-- TASK DIRECTIONS --
Give the number of lines in the entries below that hold "tabular", with no accompanying words.

══ ENTRIES SUPPLIED ══

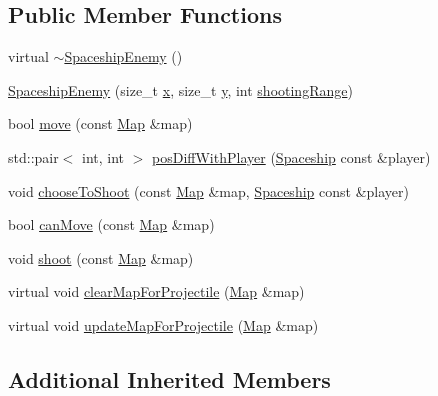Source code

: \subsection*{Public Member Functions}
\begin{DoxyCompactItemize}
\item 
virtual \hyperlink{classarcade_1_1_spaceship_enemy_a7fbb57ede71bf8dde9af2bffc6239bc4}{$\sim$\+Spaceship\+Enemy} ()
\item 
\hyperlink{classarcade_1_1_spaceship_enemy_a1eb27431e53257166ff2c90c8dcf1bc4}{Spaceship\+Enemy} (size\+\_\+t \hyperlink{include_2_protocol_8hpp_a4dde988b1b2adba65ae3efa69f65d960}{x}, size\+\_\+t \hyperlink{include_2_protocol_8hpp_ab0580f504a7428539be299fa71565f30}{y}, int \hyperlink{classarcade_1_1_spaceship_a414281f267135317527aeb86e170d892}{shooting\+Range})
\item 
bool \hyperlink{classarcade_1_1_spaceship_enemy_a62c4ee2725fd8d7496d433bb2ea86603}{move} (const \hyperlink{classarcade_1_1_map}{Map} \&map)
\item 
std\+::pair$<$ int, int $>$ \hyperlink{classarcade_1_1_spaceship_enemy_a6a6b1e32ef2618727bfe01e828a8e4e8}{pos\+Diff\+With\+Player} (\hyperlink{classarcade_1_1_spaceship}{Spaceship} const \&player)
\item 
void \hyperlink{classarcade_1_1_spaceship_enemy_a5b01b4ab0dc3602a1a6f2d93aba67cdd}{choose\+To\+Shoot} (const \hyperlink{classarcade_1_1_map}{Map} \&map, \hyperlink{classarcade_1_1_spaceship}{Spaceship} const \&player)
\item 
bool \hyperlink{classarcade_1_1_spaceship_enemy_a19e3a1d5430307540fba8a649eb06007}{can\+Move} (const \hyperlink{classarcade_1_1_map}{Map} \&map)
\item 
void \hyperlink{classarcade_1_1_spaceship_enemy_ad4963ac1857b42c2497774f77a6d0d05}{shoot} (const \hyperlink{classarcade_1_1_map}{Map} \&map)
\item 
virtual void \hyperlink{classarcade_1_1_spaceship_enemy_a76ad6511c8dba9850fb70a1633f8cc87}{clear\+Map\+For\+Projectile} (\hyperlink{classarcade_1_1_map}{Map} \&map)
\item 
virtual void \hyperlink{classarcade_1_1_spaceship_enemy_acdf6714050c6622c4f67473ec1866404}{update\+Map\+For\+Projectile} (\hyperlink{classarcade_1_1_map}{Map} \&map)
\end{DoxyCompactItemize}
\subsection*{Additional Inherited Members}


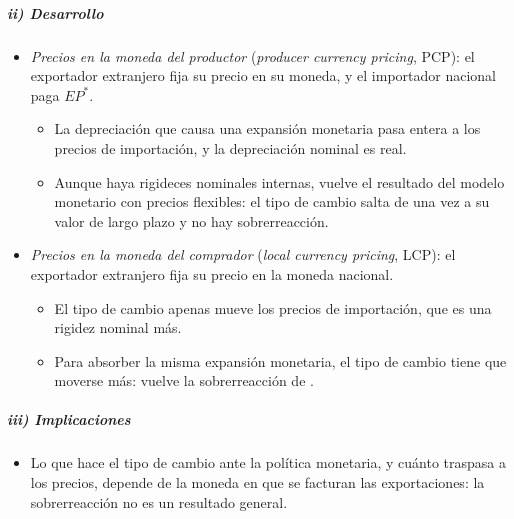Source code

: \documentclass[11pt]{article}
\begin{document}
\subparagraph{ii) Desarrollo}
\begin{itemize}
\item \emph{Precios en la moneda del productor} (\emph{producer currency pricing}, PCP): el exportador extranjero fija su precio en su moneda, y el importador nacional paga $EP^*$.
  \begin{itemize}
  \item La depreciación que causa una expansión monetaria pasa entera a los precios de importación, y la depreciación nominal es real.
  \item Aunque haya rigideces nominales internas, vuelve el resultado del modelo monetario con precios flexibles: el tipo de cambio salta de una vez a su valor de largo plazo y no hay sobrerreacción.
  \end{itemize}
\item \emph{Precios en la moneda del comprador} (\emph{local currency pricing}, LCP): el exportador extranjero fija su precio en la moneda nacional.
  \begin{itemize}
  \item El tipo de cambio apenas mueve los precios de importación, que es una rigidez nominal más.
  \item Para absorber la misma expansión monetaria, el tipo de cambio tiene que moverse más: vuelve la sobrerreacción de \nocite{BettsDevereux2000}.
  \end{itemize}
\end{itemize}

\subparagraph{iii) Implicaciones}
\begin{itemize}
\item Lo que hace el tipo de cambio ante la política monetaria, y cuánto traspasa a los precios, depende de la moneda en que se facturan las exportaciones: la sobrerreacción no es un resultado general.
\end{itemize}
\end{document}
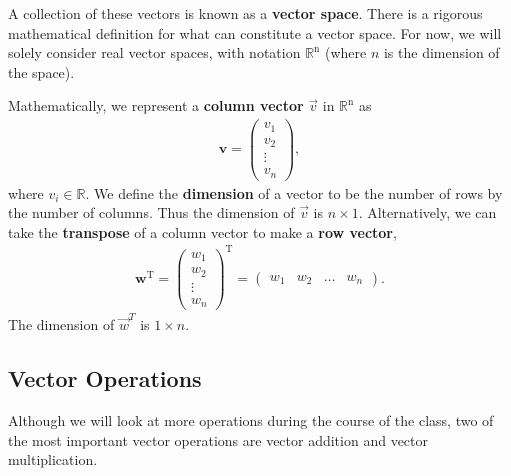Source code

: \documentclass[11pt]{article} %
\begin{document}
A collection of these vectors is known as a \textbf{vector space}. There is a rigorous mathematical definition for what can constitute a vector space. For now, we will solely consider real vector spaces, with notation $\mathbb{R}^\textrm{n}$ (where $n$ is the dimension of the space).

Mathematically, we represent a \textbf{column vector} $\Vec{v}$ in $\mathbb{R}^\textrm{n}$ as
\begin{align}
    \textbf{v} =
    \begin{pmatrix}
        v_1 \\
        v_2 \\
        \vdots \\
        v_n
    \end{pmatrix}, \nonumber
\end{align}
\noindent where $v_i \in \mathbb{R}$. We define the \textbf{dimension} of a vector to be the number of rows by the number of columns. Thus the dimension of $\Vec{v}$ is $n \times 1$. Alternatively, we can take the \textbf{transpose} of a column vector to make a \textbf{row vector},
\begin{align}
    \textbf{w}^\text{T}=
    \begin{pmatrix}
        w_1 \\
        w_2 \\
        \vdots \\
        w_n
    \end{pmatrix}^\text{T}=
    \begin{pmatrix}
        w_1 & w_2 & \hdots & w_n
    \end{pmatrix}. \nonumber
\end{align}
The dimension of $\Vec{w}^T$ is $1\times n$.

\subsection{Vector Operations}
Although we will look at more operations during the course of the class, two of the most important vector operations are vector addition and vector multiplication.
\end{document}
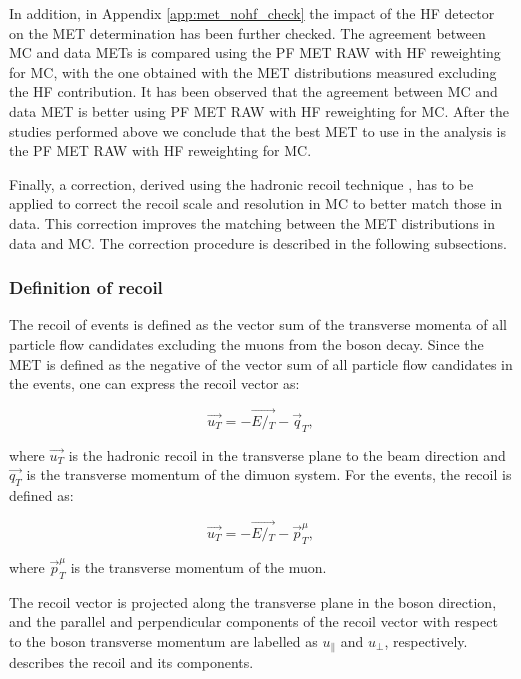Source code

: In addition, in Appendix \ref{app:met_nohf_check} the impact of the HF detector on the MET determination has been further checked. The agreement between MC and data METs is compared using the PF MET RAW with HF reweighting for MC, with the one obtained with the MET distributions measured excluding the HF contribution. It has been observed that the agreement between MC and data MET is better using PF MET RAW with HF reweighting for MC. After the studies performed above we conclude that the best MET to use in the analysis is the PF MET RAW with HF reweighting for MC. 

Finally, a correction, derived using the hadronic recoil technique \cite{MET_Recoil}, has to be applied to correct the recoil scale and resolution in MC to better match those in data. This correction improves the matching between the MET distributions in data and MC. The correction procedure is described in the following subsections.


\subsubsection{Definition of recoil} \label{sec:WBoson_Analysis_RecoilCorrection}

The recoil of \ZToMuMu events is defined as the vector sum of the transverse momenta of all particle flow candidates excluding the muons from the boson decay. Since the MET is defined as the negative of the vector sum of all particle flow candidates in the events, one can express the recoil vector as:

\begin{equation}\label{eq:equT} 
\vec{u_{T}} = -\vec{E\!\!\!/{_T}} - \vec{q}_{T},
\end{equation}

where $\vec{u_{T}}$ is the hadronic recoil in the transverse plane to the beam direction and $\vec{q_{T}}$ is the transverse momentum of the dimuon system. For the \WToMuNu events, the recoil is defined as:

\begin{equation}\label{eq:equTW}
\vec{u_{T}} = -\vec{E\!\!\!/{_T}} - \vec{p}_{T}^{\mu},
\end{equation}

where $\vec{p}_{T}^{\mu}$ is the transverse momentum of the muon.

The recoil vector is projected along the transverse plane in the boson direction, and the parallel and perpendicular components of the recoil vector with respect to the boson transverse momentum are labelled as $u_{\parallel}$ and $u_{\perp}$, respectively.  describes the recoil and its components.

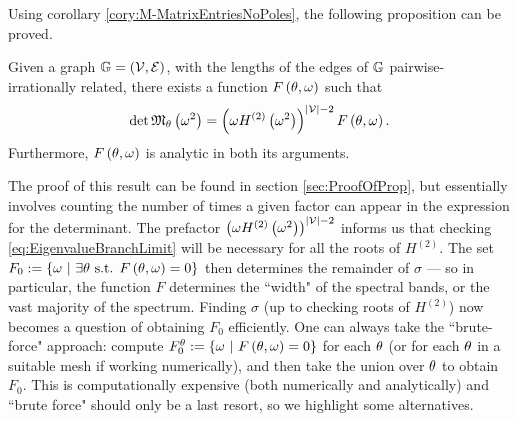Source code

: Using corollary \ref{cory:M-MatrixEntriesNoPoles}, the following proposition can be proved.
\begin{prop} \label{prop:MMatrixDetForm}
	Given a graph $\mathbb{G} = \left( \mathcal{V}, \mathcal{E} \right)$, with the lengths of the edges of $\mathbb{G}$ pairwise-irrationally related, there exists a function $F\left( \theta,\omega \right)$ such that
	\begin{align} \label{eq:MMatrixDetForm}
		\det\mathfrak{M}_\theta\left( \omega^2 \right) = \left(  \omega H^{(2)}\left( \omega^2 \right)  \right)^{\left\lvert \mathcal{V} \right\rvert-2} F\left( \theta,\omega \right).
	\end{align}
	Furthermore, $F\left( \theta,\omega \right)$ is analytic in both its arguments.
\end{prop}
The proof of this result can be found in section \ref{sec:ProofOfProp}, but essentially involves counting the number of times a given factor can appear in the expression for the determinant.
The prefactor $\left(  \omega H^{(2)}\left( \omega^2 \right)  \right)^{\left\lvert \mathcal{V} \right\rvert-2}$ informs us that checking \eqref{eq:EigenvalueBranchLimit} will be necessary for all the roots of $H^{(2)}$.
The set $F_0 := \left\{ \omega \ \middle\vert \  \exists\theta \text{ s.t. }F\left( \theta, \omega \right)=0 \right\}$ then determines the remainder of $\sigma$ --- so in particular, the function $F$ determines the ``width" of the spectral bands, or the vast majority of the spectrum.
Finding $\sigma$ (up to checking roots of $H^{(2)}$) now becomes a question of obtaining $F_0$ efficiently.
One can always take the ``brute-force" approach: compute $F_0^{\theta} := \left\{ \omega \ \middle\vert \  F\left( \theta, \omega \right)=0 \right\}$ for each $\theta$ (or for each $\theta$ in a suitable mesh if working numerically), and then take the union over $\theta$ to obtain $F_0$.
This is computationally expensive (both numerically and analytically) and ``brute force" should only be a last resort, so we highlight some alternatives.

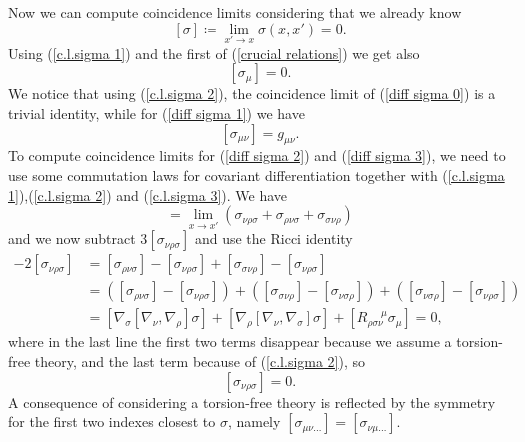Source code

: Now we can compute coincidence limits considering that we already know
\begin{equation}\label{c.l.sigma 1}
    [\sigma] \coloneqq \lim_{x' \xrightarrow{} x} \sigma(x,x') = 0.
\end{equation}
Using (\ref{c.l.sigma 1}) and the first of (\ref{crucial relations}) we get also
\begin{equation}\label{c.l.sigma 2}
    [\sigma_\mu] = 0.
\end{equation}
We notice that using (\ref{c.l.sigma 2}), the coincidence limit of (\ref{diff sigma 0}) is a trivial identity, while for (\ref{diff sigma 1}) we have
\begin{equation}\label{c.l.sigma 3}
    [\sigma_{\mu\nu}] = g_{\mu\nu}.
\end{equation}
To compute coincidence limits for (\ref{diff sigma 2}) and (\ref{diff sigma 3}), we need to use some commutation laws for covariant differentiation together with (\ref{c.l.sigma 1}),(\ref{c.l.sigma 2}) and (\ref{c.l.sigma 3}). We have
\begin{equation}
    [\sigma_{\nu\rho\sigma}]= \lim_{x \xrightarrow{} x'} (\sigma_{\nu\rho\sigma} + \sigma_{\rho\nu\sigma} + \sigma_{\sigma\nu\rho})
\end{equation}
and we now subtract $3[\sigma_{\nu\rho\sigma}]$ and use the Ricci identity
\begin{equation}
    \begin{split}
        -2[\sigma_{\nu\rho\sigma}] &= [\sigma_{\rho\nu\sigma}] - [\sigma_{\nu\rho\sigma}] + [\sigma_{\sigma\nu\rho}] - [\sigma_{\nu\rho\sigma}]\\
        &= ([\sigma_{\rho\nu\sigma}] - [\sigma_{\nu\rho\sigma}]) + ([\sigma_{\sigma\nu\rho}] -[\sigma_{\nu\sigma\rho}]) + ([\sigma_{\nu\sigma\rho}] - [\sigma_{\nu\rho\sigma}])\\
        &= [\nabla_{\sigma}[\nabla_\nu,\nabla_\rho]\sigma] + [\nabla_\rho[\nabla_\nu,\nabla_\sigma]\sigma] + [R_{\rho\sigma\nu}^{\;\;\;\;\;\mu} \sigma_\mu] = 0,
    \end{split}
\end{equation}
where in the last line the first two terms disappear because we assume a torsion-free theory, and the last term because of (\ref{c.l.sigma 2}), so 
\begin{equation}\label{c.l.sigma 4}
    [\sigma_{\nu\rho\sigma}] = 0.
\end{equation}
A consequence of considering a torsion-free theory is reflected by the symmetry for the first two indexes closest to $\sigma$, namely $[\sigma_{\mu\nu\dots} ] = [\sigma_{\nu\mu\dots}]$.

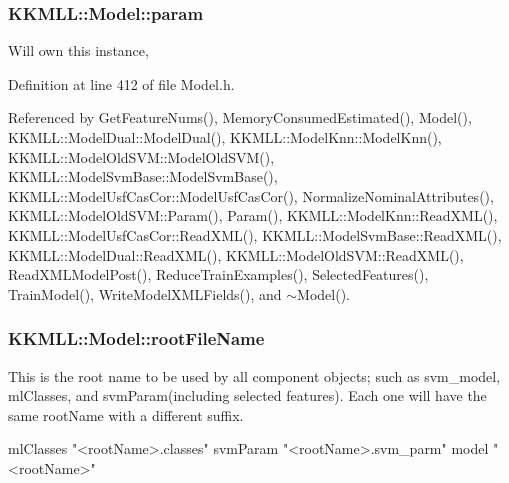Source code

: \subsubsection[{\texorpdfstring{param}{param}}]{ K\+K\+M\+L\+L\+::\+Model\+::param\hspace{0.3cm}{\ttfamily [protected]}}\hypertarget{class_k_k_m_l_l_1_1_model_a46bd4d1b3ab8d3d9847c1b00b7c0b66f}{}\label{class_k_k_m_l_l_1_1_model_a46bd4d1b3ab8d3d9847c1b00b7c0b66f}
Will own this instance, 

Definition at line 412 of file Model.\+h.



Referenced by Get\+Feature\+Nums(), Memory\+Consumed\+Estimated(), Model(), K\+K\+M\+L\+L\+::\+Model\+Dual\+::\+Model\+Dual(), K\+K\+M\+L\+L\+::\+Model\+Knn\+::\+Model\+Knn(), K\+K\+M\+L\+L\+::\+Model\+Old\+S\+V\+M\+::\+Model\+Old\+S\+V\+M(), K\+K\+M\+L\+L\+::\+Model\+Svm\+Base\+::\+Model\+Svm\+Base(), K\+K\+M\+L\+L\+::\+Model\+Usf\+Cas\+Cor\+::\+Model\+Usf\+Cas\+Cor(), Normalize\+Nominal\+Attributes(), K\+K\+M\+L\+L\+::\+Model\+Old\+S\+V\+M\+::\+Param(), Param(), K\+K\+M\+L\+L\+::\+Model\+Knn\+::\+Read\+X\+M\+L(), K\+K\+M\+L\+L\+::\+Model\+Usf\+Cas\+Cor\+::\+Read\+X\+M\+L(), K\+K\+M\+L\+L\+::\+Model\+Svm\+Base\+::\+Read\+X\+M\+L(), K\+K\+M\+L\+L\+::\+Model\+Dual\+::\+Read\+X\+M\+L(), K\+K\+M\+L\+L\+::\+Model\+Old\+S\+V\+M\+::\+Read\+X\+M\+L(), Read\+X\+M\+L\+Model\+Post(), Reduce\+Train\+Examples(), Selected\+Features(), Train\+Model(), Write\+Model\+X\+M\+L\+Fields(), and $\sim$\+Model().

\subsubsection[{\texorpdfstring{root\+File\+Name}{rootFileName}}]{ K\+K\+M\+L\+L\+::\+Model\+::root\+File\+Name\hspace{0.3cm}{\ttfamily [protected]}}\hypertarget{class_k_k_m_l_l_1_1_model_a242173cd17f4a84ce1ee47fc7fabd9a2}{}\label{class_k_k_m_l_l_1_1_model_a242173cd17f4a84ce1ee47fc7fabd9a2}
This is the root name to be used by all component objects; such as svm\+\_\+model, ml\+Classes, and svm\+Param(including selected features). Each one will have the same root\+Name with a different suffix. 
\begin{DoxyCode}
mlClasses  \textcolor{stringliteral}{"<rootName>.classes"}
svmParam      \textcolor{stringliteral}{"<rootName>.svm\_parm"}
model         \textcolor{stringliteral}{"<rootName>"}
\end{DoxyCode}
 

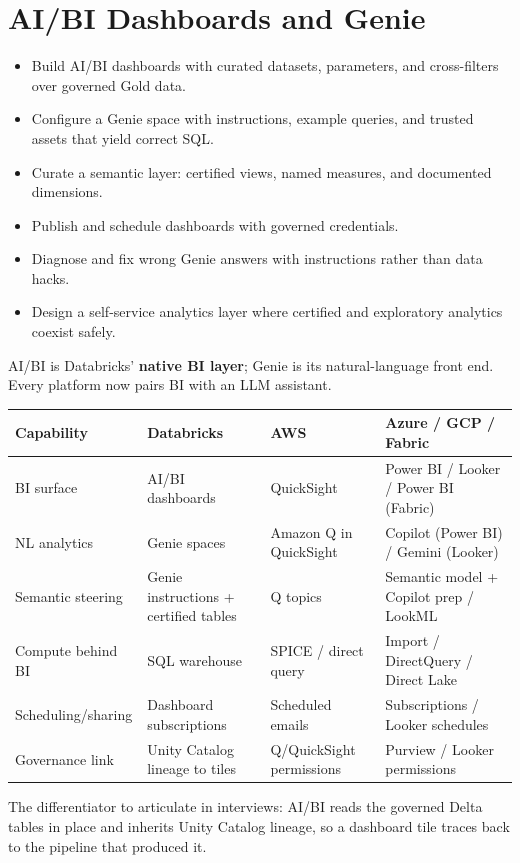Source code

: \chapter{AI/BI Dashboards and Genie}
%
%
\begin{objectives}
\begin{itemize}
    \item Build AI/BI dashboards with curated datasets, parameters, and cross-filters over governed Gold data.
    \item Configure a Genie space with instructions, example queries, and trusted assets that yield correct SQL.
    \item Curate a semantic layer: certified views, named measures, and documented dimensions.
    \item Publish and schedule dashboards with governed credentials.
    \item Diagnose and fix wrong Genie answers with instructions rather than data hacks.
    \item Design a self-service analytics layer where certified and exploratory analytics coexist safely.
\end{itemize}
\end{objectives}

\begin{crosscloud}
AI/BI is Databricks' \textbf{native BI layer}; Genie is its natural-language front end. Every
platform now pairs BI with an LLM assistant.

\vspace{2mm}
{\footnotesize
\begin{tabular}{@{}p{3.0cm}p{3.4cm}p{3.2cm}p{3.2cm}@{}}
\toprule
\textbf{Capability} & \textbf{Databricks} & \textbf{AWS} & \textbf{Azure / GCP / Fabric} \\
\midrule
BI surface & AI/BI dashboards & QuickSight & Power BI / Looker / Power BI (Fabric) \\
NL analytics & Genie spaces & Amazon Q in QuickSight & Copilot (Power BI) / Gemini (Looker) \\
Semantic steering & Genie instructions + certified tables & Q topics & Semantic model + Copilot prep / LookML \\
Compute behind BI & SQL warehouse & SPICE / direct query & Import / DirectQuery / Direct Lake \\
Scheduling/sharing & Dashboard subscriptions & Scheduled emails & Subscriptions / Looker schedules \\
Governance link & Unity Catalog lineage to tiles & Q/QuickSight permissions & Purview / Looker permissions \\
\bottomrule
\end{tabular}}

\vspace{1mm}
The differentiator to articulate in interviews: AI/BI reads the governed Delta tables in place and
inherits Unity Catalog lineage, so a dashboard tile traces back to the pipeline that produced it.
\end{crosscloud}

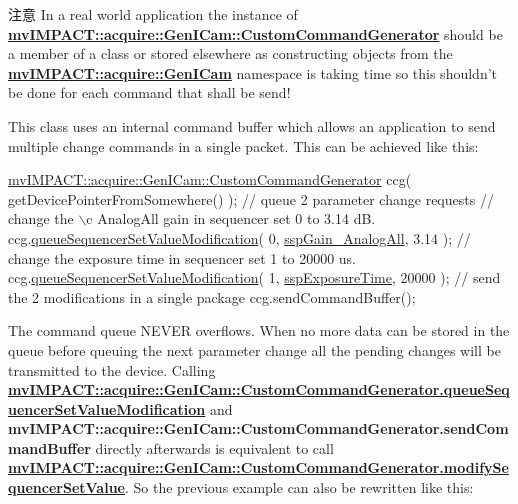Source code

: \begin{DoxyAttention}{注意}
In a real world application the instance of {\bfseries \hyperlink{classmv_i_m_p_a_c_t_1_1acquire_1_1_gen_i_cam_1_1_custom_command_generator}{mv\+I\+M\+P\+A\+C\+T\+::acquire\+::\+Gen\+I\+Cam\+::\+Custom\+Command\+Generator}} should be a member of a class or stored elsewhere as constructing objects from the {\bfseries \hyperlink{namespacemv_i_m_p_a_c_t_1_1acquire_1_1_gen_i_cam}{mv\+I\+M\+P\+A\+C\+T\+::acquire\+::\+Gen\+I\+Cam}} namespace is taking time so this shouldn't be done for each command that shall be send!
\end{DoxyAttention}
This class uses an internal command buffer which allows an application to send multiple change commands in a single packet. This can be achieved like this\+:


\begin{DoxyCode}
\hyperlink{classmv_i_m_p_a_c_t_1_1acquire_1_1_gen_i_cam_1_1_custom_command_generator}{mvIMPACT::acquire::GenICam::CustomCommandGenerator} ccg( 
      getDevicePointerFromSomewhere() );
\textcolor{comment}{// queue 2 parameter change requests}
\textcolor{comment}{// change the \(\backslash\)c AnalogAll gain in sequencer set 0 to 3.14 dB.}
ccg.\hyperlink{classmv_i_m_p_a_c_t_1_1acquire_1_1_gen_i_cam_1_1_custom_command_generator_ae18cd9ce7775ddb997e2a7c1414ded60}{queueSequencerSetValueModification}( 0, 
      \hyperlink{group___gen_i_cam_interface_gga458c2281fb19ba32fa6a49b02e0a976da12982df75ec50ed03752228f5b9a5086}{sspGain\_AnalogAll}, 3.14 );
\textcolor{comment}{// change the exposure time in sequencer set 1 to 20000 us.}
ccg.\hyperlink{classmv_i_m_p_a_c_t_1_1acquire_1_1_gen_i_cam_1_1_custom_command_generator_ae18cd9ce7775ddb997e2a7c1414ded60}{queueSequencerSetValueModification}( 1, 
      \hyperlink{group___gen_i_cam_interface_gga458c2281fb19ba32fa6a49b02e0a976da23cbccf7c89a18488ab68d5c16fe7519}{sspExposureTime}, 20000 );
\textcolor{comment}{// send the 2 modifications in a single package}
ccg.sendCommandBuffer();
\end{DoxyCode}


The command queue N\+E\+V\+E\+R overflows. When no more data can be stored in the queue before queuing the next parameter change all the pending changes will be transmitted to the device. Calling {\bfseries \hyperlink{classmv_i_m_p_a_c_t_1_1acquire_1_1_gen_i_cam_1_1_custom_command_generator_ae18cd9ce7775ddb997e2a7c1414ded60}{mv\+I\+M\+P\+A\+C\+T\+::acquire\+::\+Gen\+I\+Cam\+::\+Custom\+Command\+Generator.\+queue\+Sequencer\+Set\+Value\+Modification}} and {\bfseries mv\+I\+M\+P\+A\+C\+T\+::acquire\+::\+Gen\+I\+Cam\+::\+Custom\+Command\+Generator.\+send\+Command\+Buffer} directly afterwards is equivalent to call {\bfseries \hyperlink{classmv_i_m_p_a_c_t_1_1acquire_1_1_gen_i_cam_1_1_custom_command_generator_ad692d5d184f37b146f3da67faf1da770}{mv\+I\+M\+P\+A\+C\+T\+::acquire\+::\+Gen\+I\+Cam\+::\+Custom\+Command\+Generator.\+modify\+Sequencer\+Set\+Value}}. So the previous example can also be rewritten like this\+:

═══

-- FINISHED TASK --
2